Hospitals In The US Are Using Credit Card Data To Predict People’s Health

Hospitals In The US Are Using Credit Card Data To Predict People’s Health

So, this sounds creepy: Some US hospitals are identifying high-risk patients by buying loads of consumer data (i.e. credit card purchases, store loyalty programs, etc.) and plugging it into algorithms so they can step in before the customer gets sick. According to Bloomberg Businessweek, it’s currently being used by Carolinas HealthCare System, which is using that type of data to survey the health of its two million members.

How does it work? Take, for example, an asthma patient. A hospital would decide how likely a person would arrive in the emergency room by tracking how often they have refilled their medication, if they’re caught buying cigarettes, and if they live in an area with a high pollen county. “The idea is to use Big Data and predictive models to think about population health and drill down to the individual levels,” said Michael Dulin, a chief clinical officer for analytics and outcomes research for the medical network, in the Bloomberg Businessweek report.

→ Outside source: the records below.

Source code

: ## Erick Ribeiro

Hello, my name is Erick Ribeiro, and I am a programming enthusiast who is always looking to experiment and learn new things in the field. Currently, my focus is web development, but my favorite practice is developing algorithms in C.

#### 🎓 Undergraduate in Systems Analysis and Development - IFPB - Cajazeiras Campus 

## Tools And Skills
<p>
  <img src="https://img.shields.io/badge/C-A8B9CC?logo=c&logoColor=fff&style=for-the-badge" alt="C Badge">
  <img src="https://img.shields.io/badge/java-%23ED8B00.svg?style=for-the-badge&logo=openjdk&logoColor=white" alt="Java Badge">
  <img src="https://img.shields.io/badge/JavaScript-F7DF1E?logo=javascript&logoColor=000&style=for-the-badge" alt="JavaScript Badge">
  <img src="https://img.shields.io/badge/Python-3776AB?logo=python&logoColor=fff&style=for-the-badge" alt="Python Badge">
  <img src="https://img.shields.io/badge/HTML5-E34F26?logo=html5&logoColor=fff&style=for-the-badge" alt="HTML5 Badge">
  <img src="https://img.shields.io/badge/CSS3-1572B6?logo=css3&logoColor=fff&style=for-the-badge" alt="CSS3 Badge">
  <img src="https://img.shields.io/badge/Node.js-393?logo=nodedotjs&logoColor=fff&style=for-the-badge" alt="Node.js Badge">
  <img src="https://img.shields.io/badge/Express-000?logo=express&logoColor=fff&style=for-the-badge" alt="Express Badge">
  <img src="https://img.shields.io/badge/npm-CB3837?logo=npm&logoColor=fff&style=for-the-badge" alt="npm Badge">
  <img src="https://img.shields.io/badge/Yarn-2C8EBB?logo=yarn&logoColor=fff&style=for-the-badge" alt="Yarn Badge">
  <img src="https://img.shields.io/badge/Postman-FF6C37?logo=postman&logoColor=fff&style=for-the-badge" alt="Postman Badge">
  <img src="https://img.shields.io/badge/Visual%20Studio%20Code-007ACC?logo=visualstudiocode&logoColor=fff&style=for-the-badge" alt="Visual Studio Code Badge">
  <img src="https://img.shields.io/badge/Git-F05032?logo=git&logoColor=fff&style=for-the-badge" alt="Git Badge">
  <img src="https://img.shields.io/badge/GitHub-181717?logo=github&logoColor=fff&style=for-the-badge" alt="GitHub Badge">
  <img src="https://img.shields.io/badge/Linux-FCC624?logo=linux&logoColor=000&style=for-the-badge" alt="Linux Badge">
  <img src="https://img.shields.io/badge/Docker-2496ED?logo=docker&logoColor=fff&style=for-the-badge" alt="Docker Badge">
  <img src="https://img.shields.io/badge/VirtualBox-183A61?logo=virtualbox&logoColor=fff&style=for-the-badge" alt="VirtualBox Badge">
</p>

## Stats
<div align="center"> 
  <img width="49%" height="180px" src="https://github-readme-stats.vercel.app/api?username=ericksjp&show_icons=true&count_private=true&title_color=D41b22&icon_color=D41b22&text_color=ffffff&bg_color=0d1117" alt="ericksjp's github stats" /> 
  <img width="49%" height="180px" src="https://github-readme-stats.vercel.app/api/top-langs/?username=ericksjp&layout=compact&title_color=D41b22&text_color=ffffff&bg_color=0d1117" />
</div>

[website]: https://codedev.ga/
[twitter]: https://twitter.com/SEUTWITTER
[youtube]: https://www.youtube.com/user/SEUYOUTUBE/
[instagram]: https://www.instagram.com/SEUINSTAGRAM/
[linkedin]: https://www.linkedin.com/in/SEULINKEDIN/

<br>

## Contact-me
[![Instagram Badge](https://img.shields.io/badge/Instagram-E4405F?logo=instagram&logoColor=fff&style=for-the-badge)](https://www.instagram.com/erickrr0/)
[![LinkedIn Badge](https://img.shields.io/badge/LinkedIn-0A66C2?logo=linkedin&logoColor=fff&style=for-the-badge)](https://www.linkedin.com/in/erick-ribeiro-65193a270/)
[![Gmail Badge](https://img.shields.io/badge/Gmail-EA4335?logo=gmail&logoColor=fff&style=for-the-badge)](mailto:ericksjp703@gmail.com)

The purpose of using a system like this is due to Obamacare, since hospital pay is docked if the US government sees that patients are coming into the emergency room too frequently. Also there’s more of an incentive for medical centres to decrease the number of tests they administer since they’re no longer paid on how many tests they perform. A data-heavy system, in which they can decide what is wrong with a person without administering a number of tests, helps solve that dilemma.

Of course, deploying such an intrusive program doesn’t come without its critics. “It is one thing to have a number I can call if I have a problem or question; it is another thing to get unsolicited phone calls. I don’t like that,” Jorjanne Murry explained to Bloomberg Businessweek, who has Type 1 diabetes and adds she ignores phone calls from her insurer.

And the data brokers, or the companies from where the hospitals buying their information from, acted cagey in regards to what information they sell to US health-care providers. Understandably; the fact that any of it at all is trading hands is disturbing enough. The details could only get worse.